Post
Topic
Board Altcoin Discussion
Re: MasterCoin: New Protocol Layer Starting From “The Exodus Address”
by
Luckybit
on 28/11/2013, 22:57:32 UTC
The next 6 months are critical. I believe a project manager is needed, someone with technical knowledge and management skills, who can hire and motivate the right people. A lot is at stake and the existing resources should be deployed intelligently and narrowly (i.e., not to fund every idea, but to use the bulk on the fundamentals) to hire the very best people to lead this project. Success at an early stage will create valuable dev MSCs that can fund the project for years going forward. The board needs to take decisive action to get the right people working on this project full time.  

For open-ended ongoing tasks like this, I believe what David proposed could be effective, to have x percentage of the new coins released in some length of time. To keep on receiving the flow of funds one must do a satisfactory enough job to the community to justify keeping someone on. Open communication in this case will be vital.
Edit2: I have rethought my position. See my post in the poll, I do not believe this is a good way of evaluating worth of work without clear objectives, and even harder to evaluate the worth of x PERCENTAGE of MSC in l time interval.

Edit: at the same time, do we need a project manager? I'd like to ask the current developers their thoughts. Do self-organizing teams need/benefit from a top-down type of manager to get clear-cut objectives completed? I like to think that we just need the element of competition for truly grand prizes  to speed things up fastest.  If a manager indeed would help development, I would imagine a good manager would offer up their talents to a dev talent pool and put together a team. Bounties split as they're earned and as the team likes.

Again, thoughts?

Competition isn't everything. At some point you need cooperation between developers and contests don't really help people to cooperate. What you need to do is pay development teams. Assign certain developers to a team and pay them all as they build something together.

So if a feature gets built by a team of 5 developers then team panther for instance should get paid as a group. Also you need to rely on collaborative software other than these forums to allow developers to collaborate and deal with bugs.

So my advice is to form development teams and give each team a code name.
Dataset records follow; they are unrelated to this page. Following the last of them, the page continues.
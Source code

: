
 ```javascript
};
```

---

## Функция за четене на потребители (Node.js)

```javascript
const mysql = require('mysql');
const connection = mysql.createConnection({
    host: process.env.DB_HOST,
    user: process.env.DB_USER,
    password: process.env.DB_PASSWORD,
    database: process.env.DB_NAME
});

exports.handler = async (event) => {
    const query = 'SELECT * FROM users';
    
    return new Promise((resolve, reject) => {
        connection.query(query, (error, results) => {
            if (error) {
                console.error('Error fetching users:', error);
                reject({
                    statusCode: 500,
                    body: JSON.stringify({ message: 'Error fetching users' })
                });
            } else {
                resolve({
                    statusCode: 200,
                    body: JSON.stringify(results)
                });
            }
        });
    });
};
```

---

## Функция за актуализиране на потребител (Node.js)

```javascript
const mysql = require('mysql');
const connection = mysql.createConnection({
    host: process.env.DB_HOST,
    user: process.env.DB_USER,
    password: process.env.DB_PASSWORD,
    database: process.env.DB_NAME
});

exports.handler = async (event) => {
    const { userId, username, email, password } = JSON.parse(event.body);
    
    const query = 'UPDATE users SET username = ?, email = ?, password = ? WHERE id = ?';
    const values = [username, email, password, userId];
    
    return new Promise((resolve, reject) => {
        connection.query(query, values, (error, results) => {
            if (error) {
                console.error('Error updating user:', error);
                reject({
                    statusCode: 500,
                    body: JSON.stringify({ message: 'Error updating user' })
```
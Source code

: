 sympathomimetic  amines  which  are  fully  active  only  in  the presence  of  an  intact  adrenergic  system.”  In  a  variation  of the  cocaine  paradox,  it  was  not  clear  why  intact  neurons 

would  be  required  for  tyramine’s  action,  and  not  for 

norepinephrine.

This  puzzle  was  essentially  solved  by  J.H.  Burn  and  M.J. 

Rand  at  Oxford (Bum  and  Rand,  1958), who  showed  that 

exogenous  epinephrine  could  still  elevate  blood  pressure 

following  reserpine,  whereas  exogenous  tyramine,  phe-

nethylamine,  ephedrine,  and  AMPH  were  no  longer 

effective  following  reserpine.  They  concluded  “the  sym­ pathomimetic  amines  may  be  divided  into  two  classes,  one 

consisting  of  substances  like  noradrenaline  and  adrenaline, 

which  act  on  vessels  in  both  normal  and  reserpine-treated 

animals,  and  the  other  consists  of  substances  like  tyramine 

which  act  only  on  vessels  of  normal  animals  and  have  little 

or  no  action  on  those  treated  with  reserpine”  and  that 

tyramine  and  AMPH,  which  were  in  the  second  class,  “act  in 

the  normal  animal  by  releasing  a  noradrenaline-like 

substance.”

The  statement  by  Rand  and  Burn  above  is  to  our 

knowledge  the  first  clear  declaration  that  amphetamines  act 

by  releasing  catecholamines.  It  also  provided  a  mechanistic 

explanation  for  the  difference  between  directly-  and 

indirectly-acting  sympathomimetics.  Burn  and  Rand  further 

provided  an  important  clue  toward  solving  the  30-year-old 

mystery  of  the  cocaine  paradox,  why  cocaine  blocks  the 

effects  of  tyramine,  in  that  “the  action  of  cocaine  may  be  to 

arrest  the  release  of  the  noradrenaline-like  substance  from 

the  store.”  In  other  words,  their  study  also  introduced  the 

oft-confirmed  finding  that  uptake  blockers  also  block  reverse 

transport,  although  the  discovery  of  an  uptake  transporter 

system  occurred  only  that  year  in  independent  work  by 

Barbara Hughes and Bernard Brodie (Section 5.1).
Give each team a particular area of focus and make each team select a team leader. So if one team is working on smart properties and another team is working on stocks and another the user currencies now you have three teams working on important features.

The team leaders from each team should be in communication with each other and should manage collaboration between the teams. The team leader should give a weekly report on the progress on the forum and give daily progress reports to the other teams via email. Use contests for purposes like smaller less critical features, experimental features, bug testing, or bug reporting.